ASSIGNMENT |
In the listing below, the lines starting with the line with "파일 형식 - AVCHD" and going on through the line with "## 어도비 프리미어 프로" are to be reproduced exactly, and only those.
DATA SHOWN below:
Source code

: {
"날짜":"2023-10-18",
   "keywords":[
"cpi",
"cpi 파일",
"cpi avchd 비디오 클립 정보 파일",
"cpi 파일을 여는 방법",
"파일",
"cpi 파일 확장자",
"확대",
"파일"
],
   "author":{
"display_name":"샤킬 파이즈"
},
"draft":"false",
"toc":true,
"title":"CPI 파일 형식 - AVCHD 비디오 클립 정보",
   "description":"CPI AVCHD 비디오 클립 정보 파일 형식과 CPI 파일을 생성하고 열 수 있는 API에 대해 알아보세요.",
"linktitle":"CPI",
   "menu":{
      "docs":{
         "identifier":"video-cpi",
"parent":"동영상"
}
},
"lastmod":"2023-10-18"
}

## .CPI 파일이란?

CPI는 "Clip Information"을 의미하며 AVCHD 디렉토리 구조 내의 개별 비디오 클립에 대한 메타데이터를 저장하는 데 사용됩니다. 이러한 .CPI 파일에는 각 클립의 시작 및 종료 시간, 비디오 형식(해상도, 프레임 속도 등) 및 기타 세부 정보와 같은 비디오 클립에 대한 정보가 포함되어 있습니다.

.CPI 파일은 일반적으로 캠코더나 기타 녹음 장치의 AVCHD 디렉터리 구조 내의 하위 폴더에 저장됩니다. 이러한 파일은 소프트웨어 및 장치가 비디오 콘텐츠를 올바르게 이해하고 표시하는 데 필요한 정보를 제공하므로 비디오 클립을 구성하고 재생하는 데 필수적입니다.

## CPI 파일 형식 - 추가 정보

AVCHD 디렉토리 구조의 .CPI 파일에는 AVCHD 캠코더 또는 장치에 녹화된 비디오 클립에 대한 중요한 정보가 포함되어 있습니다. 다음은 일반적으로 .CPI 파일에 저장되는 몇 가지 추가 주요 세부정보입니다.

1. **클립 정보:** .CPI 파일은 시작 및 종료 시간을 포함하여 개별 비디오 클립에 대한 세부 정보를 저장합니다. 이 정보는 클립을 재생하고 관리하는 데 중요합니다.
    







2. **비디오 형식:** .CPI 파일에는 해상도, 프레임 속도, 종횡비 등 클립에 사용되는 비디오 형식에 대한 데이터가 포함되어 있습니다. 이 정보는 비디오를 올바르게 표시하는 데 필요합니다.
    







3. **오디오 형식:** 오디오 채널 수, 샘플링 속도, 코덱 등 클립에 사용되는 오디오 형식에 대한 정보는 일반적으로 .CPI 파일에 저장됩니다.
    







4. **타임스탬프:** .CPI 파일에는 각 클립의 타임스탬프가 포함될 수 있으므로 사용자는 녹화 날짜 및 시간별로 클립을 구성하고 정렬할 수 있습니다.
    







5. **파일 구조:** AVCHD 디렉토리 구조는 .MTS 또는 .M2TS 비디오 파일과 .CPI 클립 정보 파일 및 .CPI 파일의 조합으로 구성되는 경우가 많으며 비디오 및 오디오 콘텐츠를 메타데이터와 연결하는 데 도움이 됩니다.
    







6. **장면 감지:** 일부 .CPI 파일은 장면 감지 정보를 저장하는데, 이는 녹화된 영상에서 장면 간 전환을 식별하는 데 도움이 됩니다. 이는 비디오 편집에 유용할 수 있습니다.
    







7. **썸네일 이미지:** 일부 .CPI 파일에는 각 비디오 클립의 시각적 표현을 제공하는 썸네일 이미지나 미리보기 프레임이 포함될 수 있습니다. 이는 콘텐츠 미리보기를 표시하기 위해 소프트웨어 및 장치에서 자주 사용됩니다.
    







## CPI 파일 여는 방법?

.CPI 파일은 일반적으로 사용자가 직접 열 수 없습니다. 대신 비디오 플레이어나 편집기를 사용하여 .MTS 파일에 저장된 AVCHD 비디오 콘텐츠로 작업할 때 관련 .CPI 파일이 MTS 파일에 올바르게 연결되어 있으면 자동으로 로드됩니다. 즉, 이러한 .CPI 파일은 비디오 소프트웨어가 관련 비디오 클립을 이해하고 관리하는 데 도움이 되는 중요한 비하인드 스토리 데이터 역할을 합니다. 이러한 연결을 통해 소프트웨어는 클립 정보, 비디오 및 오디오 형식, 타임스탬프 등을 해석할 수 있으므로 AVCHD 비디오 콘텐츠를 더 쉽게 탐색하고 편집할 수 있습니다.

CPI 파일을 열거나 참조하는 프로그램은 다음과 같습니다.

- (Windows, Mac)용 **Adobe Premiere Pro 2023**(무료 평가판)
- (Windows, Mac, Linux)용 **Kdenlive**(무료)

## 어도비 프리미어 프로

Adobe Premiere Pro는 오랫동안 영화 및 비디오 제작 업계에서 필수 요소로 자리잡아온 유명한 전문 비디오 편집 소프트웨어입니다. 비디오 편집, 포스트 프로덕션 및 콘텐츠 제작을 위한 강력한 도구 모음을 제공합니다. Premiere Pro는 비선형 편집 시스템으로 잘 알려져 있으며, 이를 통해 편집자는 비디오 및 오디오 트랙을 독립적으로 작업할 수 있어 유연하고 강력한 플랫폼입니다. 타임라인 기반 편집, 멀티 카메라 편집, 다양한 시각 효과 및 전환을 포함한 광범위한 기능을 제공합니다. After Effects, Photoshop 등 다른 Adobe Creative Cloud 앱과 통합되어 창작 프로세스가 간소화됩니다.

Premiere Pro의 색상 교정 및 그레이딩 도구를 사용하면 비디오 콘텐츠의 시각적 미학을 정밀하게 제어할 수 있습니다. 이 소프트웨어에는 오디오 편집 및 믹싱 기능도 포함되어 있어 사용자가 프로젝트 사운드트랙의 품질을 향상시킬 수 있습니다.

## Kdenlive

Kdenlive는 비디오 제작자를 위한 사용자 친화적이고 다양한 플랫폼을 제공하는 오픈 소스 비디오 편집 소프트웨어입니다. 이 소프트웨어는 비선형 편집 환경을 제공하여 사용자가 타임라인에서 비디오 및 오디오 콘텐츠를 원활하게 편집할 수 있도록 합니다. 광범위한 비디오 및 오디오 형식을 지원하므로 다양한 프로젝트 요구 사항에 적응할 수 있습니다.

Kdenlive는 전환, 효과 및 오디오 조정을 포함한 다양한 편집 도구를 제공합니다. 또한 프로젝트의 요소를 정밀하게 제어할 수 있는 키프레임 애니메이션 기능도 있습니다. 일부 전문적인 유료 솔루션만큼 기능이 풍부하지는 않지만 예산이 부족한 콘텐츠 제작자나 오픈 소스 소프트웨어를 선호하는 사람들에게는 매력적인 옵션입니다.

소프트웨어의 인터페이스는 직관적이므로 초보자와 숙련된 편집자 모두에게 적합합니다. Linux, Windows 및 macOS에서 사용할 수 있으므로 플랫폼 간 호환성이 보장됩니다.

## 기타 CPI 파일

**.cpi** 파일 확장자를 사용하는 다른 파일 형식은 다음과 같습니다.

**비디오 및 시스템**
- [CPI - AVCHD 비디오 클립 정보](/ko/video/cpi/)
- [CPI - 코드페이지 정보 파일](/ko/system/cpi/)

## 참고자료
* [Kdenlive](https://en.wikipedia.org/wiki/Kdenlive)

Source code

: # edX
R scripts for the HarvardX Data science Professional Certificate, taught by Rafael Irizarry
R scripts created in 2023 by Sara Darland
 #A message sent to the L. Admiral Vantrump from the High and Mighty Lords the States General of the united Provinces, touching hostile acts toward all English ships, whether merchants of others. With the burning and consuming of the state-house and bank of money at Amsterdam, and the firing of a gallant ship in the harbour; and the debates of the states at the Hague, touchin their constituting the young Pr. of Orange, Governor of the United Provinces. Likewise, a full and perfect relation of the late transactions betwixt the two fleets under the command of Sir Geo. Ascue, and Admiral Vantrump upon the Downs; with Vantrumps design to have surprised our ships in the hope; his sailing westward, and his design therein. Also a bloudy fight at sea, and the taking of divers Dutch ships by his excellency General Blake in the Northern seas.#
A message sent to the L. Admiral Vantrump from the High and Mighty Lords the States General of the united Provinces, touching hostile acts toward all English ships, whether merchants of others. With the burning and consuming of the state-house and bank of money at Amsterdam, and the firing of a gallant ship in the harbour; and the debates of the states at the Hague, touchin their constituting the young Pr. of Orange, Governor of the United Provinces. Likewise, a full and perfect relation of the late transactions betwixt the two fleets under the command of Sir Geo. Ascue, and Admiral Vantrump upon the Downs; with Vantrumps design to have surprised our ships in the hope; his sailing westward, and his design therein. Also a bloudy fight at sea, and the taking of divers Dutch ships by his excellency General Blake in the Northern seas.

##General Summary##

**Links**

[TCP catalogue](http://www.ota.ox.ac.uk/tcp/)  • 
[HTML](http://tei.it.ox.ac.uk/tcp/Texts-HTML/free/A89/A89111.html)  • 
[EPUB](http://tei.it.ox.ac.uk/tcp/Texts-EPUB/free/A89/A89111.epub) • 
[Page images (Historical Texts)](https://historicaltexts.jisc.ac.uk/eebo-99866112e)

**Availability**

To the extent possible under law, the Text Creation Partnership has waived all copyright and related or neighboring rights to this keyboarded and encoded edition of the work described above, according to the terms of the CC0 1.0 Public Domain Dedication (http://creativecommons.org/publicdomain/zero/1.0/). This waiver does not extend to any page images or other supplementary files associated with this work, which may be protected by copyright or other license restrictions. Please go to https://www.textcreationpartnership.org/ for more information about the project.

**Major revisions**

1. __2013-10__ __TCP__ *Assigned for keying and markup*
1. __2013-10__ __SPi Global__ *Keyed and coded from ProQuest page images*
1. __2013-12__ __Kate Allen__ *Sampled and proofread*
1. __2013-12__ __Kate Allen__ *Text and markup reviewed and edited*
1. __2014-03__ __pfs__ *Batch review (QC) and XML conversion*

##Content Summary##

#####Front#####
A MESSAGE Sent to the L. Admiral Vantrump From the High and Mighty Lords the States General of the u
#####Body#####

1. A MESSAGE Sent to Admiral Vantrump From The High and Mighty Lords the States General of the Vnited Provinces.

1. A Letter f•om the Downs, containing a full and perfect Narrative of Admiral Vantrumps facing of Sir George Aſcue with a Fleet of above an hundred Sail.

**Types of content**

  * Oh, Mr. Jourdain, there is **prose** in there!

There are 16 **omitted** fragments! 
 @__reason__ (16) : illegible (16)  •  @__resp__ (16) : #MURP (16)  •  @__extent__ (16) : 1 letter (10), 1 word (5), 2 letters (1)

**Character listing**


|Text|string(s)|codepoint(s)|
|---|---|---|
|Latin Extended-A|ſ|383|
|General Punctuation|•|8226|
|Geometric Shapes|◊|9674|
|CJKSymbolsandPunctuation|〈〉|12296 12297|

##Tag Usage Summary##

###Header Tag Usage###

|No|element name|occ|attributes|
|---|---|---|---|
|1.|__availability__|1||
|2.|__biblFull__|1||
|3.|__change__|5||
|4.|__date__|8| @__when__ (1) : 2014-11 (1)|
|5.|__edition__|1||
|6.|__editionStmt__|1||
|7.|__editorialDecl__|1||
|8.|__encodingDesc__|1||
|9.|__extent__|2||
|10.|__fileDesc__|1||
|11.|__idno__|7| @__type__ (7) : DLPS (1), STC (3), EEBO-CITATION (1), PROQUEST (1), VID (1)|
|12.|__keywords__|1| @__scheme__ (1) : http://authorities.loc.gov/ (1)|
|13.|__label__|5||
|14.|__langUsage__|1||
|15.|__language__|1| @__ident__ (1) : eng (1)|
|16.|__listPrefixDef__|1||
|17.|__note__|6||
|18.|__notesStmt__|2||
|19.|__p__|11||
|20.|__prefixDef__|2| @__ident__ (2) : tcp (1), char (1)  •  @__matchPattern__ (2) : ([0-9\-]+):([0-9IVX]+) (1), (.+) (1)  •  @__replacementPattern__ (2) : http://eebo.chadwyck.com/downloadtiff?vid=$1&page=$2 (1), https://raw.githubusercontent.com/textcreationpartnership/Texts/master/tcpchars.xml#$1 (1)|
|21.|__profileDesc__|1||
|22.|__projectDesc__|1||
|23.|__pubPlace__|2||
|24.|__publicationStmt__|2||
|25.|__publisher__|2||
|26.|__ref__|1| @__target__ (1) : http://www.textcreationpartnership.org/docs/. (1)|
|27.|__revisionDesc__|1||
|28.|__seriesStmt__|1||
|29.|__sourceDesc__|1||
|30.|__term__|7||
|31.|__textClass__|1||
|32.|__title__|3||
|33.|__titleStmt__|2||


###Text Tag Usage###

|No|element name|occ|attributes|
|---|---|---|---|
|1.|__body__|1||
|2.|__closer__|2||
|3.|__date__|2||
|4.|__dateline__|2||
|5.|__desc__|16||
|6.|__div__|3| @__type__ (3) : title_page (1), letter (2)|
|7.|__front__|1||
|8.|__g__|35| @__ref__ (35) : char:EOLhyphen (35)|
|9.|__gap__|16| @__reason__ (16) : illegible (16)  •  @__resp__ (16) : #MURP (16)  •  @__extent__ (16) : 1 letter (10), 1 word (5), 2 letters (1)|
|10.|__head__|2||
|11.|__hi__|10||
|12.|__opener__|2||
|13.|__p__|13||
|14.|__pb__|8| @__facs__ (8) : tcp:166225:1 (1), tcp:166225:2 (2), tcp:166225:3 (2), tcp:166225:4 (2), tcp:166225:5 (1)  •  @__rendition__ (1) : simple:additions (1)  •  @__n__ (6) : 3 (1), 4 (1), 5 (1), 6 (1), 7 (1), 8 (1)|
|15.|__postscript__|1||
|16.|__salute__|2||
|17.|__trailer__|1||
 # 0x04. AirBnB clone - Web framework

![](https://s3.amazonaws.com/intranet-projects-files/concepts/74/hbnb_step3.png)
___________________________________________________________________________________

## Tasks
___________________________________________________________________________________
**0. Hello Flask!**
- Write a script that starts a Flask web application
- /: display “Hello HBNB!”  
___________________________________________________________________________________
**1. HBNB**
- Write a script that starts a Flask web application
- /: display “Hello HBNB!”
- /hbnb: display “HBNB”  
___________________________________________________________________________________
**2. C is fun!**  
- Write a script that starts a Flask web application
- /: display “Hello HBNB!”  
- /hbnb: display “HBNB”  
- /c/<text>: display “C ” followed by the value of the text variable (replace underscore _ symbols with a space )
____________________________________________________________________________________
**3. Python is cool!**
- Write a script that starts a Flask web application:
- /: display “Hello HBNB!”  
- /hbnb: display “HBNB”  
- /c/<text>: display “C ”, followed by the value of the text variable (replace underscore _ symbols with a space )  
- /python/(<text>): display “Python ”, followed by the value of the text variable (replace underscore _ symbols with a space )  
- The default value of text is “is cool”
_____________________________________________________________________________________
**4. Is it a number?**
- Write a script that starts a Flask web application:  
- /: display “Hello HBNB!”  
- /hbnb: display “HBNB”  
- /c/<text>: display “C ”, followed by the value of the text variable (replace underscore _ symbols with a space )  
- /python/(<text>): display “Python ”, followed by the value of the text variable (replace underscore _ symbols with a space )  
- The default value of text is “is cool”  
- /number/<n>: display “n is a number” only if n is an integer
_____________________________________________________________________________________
End of DATA SHOWN.
EXERCISE OUTPUT |
"title":"CPI 파일 형식 - AVCHD 비디오 클립 정보",
   "description":"CPI AVCHD 비디오 클립 정보 파일 형식과 CPI 파일을 생성하고 열 수 있는 API에 대해 알아보세요.",
"linktitle":"CPI",
   "menu":{
      "docs":{
         "identifier":"video-cpi",
"parent":"동영상"
}
},
"lastmod":"2023-10-18"
}

## .CPI 파일이란?

CPI는 "Clip Information"을 의미하며 AVCHD 디렉토리 구조 내의 개별 비디오 클립에 대한 메타데이터를 저장하는 데 사용됩니다. 이러한 .CPI 파일에는 각 클립의 시작 및 종료 시간, 비디오 형식(해상도, 프레임 속도 등) 및 기타 세부 정보와 같은 비디오 클립에 대한 정보가 포함되어 있습니다.

.CPI 파일은 일반적으로 캠코더나 기타 녹음 장치의 AVCHD 디렉터리 구조 내의 하위 폴더에 저장됩니다. 이러한 파일은 소프트웨어 및 장치가 비디오 콘텐츠를 올바르게 이해하고 표시하는 데 필요한 정보를 제공하므로 비디오 클립을 구성하고 재생하는 데 필수적입니다.

## CPI 파일 형식 - 추가 정보

AVCHD 디렉토리 구조의 .CPI 파일에는 AVCHD 캠코더 또는 장치에 녹화된 비디오 클립에 대한 중요한 정보가 포함되어 있습니다. 다음은 일반적으로 .CPI 파일에 저장되는 몇 가지 추가 주요 세부정보입니다.

1. **클립 정보:** .CPI 파일은 시작 및 종료 시간을 포함하여 개별 비디오 클립에 대한 세부 정보를 저장합니다. 이 정보는 클립을 재생하고 관리하는 데 중요합니다.
    







2. **비디오 형식:** .CPI 파일에는 해상도, 프레임 속도, 종횡비 등 클립에 사용되는 비디오 형식에 대한 데이터가 포함되어 있습니다. 이 정보는 비디오를 올바르게 표시하는 데 필요합니다.
    







3. **오디오 형식:** 오디오 채널 수, 샘플링 속도, 코덱 등 클립에 사용되는 오디오 형식에 대한 정보는 일반적으로 .CPI 파일에 저장됩니다.
    







4. **타임스탬프:** .CPI 파일에는 각 클립의 타임스탬프가 포함될 수 있으므로 사용자는 녹화 날짜 및 시간별로 클립을 구성하고 정렬할 수 있습니다.
    







5. **파일 구조:** AVCHD 디렉토리 구조는 .MTS 또는 .M2TS 비디오 파일과 .CPI 클립 정보 파일 및 .CPI 파일의 조합으로 구성되는 경우가 많으며 비디오 및 오디오 콘텐츠를 메타데이터와 연결하는 데 도움이 됩니다.
    







6. **장면 감지:** 일부 .CPI 파일은 장면 감지 정보를 저장하는데, 이는 녹화된 영상에서 장면 간 전환을 식별하는 데 도움이 됩니다. 이는 비디오 편집에 유용할 수 있습니다.
    







7. **썸네일 이미지:** 일부 .CPI 파일에는 각 비디오 클립의 시각적 표현을 제공하는 썸네일 이미지나 미리보기 프레임이 포함될 수 있습니다. 이는 콘텐츠 미리보기를 표시하기 위해 소프트웨어 및 장치에서 자주 사용됩니다.
    







## CPI 파일 여는 방법?

.CPI 파일은 일반적으로 사용자가 직접 열 수 없습니다. 대신 비디오 플레이어나 편집기를 사용하여 .MTS 파일에 저장된 AVCHD 비디오 콘텐츠로 작업할 때 관련 .CPI 파일이 MTS 파일에 올바르게 연결되어 있으면 자동으로 로드됩니다. 즉, 이러한 .CPI 파일은 비디오 소프트웨어가 관련 비디오 클립을 이해하고 관리하는 데 도움이 되는 중요한 비하인드 스토리 데이터 역할을 합니다. 이러한 연결을 통해 소프트웨어는 클립 정보, 비디오 및 오디오 형식, 타임스탬프 등을 해석할 수 있으므로 AVCHD 비디오 콘텐츠를 더 쉽게 탐색하고 편집할 수 있습니다.

CPI 파일을 열거나 참조하는 프로그램은 다음과 같습니다.

- (Windows, Mac)용 **Adobe Premiere Pro 2023**(무료 평가판)
- (Windows, Mac, Linux)용 **Kdenlive**(무료)

## 어도비 프리미어 프로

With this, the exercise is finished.